Mat 27:62 Now the next day, that followed the day of the preparation (6 p.m. on Thursday, for us 6 p.m. Wednesday), the chief priests and Pharisees came together unto Pilate, Mat 27:63 Saying, Sir, we remember that that deceiver said, while he was yet alive, After three days I will rise again. Mat 27:64 Command therefore that the sepulchre be made sure until the third day, lest his disciples come by night, and steal him away, and say unto the people, He is risen from the dead: so the last error shall be worse than the first. Mat 27:65 Pilate said unto them, Ye have a watch: go your way, make it as sure as ye can. Mat 27:66 So they went, and made the sepulchre sure, sealing the stone, and setting a watch.
In my notes, I have a reference to Psa. 16:10 which reads For thou wilt not leave my soul in hell; neither wilt thou suffer thine Holy One to see corruption. These Pharisees knew the truth about Christ and outright ignored Ps. 16:10 and the impossibility of death holding the Holy One or of the Holy One actually being subjected to corruption of any kind in His death. Peter would even reaffirm this point in Acts 2:24 when he said, “Whom God hath raised up, having loosed the pains of death: because it was not possible that he should be holden of it.”
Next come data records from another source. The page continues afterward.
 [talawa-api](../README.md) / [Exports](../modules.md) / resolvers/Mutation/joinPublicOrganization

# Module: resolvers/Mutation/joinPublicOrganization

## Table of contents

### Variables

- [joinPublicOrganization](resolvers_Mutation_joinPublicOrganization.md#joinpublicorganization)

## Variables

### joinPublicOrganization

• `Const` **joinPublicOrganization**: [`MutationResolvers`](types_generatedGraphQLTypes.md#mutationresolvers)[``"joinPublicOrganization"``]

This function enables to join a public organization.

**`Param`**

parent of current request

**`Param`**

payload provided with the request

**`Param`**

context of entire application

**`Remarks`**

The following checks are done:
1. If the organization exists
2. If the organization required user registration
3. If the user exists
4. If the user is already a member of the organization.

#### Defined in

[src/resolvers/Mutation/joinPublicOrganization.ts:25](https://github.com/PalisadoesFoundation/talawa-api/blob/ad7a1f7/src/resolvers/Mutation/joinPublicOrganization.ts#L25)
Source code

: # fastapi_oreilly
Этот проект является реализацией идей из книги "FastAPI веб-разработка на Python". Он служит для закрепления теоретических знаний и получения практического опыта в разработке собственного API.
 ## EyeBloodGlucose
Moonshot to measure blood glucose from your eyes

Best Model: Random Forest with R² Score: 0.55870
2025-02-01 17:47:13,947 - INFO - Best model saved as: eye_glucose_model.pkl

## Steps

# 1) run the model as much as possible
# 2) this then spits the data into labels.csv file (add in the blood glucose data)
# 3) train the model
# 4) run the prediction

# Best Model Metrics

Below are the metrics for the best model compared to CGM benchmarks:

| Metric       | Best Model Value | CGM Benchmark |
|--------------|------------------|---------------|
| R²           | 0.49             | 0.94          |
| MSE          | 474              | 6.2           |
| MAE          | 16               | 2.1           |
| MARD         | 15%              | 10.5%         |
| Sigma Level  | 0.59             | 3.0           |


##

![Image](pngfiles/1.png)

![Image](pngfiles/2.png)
Here’s a question. How is it that these unbelieving Pharisees understood the Lord’s claims that He’d be resurrected and yet, this truth was hidden from the twelve disciples? In Luke 18, the Lord would tell His disciples of His death and resurrection for a third time. He’d say in Luk 18:31 Behold, we go up to Jerusalem, and all things that are written by the prophets concerning the Son of man shall be accomplished. Luk 18:32 For he shall be delivered unto the Gentiles, and shall be mocked, and spitefully entreated, and spitted on: Luk 18:33 And they shall scourge him, and put him to death: and the third day he shall rise again. Luk 18:34 And they understood none of these things: and this saying was hid from them, neither knew they the things which were spoken.
My question is, “Why? The Pharisees understood what He meant. Why didn’t the disciples? Even more important, why were these sayings hid from them? What’s the point of the Lord saying these things to the disciples only for those truths to be hid from them?”
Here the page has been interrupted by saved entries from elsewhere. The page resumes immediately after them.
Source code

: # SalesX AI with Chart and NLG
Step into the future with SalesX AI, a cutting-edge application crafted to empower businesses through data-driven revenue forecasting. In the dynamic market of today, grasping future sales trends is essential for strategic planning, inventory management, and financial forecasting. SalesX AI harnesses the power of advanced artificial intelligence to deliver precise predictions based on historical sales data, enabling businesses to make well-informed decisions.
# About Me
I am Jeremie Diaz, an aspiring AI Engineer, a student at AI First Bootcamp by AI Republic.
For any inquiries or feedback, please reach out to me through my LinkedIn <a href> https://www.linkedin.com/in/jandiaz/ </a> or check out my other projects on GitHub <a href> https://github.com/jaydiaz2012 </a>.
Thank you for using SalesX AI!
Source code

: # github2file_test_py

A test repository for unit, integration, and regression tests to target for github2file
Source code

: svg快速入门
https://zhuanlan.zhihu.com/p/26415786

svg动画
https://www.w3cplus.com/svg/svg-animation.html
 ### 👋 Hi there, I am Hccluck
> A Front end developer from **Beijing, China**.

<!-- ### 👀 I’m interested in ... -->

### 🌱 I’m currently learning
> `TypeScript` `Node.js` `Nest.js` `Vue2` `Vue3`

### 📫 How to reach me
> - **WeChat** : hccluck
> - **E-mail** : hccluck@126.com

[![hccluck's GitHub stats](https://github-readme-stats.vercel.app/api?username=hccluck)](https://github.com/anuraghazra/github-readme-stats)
One possibility that had been shared by Baker was that “if the disciples did not believe that Jesus was going to arise from the dead, any charge by the Jews that they stole the body out of the tomb to make it appear that He had risen from the dead would carry no weight at all.” That makes sense. I suspect that they knew He said those things, but they didn’t fully understand the meaning of what He was saying and thus, they didn’t believe it. You can’t be a believer if you don’t understand what’s being said. In fact, we’re going to read in John 20:8 about Peter and John visiting the tomb. John arrived first at the tomb, didn’t go in, but the verse says, “he saw, and believed.” He knew the Lord talked about His resurrection but didn’t understand what He was saying, and he didn’t believe it until he actually saw the empty clothes in the empty tomb. By hiding those sayings from His disciples, they would never be anywhere near the tomb and no accusation could be made against them that they stole His body.
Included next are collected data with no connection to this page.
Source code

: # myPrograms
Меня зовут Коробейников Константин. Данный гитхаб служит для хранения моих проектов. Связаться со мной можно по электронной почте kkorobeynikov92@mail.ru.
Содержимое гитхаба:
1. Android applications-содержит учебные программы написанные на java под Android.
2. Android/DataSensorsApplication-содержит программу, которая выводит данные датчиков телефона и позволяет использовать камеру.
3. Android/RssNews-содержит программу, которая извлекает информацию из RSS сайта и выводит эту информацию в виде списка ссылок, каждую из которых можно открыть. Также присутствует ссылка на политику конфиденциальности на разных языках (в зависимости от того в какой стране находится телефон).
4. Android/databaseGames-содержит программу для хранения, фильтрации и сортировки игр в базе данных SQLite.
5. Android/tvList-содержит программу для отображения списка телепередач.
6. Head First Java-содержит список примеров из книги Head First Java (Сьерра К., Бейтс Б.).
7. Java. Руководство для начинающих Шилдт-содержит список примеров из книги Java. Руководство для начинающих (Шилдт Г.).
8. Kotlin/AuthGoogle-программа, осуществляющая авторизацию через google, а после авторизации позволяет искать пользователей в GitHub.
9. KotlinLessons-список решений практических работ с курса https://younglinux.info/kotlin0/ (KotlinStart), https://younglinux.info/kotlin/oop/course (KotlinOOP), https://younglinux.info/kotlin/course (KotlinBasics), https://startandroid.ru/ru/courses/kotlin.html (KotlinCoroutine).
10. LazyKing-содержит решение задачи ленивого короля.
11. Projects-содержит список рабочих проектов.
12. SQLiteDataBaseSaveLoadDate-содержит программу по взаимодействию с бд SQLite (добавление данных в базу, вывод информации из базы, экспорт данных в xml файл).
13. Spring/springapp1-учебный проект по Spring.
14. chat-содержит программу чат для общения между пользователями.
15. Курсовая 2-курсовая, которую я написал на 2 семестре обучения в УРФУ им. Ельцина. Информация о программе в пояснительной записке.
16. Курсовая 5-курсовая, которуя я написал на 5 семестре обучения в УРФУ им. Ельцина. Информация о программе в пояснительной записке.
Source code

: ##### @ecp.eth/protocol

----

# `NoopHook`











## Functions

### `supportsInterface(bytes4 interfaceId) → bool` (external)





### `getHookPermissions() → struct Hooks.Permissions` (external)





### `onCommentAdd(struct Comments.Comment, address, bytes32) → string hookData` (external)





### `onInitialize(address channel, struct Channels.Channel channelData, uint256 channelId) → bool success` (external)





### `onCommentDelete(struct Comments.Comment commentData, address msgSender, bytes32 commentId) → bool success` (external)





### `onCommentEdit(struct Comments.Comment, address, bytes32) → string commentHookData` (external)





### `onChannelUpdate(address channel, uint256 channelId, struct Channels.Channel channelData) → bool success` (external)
There was a lot of activity at the tomb the morning of His resurrection. All four Gospel have lengthy accounts about that morning. I’ve reread those accounts a bazillion times to try to figure out the chronology, and it is honestly confusing. What’s happening is, I think, you have one writer is focusing upon one aspect while another writer is focusing upon another aspect; yet, the writers are talking about the same event. I’m going to try to present what I suspect is the chronology, but I’m not dogmatic about it. I’m open to other thoughts.
I suspect that what happened between those four accounts were two primary events. We have 4 women who showed up early resurrection morning: Mary Magdelene, Mary mother of James, Salome, and Joanna. One account talks about the two Mary’s and Salome, and another account talks about the two Mary’s and Joanna. I think they’re talking about the same event in which all four women were present. Plus, there were, I’m sure, quite a few others with them. Then the accounts primarily focus upon the two Mary’s: Mary Magdelene and Mary mother of James.
So early Sunday morning, the four women arrive. They see the empty tomb. They enter. They encounter two angels who instruct them to go tell disciples that Christ is risen. They do that. The disciples don’t believe them. They return. When they return, one account is focused primarily upon Mary Magdelene and another account is focused primarily upon the two Mary’s, but they’re both talking about the same event because they returned together. There’s more interaction with angels who tell them to once again inform the disciples He is risen. Then, in a private moment while Mary Magdelene while she’s seemingly away from the others, Jesus appears to her. The women all leave together to tell the disciples once again. And while they’re on their way, Jesus appears to the two Mary’s.
So, for the sake of simplicity, I’ve broken the chronology down to two events: the first visit by the four women and the second visit focused on the two Mary’s.
First, the Three Women
Let’s look at what Luke writes.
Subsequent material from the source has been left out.